Fantastic Time Travel Rom-Com

I picked up this book after several recommendations from reddit’s r/Fantasy. To Say Nothing of the Dog stands by itself very well, and is fantastically happy and comedic. It was just over 20 hours in audio, and took me a very long time to get through. It felt like a bit of a drag at times, but I think that had more to do with how long it took me to listen to the audiobook, rather than any writing flaws. Overall the book is great fun to listen to, and/or read.


To Say Nothing of the Dog (How We Found the Bishop’s Bird Stump) by Connie Willis is mostly set in Victorian Era England, with a few exceptions for various different time travel locations. Overall, about 80-90% of the book is probably set in the past during the Victorian Era, with small parts in the present (2050s), and World War 2.


There are 2 main characters who are thoroughly developed – Ned Henry and Verity Kindle. They’re both time travellers spending their time in Victorian England. There is a large supporting cast, which isn’t overly developed. I found a few of the characters to be more like caricatures, however this was well suited to the comedic elements of the book.

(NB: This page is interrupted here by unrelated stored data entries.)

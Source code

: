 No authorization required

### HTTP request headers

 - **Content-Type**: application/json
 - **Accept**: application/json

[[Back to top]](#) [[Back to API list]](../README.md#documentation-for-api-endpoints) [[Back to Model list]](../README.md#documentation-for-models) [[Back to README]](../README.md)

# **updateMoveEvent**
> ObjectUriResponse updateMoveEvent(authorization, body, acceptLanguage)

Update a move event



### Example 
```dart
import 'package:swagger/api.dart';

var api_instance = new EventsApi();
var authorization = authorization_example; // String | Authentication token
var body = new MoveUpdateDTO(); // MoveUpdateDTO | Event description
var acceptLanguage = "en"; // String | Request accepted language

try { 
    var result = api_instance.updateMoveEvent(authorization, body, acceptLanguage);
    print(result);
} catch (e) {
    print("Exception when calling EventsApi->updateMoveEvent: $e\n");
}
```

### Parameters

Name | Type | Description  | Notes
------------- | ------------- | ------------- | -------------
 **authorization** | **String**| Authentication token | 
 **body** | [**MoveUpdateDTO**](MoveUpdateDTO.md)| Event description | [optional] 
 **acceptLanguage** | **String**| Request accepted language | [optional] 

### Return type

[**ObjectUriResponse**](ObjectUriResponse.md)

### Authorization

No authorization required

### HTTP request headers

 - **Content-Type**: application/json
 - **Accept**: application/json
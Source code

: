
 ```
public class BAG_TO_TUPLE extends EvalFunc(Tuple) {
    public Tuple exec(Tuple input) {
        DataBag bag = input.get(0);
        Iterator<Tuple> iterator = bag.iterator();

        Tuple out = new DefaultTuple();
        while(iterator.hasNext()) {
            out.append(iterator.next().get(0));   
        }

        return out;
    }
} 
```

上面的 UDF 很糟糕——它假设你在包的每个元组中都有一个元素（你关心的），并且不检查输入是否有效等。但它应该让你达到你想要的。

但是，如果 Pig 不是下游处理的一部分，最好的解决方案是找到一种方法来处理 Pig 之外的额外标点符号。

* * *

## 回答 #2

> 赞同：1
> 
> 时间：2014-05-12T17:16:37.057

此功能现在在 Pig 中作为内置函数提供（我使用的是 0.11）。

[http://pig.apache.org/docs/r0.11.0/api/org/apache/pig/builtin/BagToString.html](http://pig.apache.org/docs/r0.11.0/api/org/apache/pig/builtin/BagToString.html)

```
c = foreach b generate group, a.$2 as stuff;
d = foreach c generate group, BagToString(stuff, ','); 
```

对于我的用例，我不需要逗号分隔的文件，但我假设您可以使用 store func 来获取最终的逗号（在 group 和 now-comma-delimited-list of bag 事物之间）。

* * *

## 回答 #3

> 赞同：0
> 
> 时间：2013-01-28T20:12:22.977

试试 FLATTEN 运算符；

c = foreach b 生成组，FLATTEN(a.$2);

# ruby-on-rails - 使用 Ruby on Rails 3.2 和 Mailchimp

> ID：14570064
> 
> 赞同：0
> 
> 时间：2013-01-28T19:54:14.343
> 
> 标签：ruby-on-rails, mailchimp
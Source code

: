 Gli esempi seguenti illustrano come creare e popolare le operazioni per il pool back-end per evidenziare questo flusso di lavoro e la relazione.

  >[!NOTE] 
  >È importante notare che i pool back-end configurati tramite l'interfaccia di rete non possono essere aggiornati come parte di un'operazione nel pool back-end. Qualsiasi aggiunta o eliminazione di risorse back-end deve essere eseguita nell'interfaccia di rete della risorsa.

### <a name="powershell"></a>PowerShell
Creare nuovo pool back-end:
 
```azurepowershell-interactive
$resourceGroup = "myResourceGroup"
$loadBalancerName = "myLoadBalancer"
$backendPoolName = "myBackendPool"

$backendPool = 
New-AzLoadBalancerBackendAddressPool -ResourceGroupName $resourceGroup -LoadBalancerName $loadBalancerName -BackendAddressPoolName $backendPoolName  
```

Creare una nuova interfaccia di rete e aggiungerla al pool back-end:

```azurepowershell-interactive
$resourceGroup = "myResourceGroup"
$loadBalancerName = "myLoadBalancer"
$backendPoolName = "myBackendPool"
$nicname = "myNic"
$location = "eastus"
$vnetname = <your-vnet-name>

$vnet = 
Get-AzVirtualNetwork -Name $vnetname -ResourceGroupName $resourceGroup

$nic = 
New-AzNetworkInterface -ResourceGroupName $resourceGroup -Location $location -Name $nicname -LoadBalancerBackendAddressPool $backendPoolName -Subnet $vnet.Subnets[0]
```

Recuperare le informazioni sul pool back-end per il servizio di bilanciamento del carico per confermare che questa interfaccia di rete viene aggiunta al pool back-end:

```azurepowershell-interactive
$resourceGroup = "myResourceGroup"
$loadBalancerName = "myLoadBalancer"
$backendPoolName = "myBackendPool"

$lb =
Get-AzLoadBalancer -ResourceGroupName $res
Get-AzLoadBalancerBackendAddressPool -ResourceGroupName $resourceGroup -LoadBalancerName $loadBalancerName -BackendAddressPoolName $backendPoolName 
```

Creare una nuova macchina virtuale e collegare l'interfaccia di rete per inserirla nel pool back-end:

The book focuses on how small moments can have a massive effect on history, and follows Ned and Verity around as they try to fix an “irregularity” which could cause the Nazi’s to win WWII, or possibly tear apart the space-time continuum, that is to say, reality. They’re also simultaneously required to play the part expected of them in Victorian society.

Overall the book has a large number of plot threads which appear to be wholly irrelevant when you first read them, however they do become important later on. Willis does an excellent job of bringing all the events throughout the novel together in the end.

Other Thoughts

I listened to this audiobook while walking around the streets, and ended up receiving a few weird looks as I randomly started giggling and laughing. The narrator also did a fantastic job.

This is book 2 in the Oxford Time Travel series, but can be read separately from book 1. I’ve been told the tone of book 1 is quite different, but haven’t yet read it myself.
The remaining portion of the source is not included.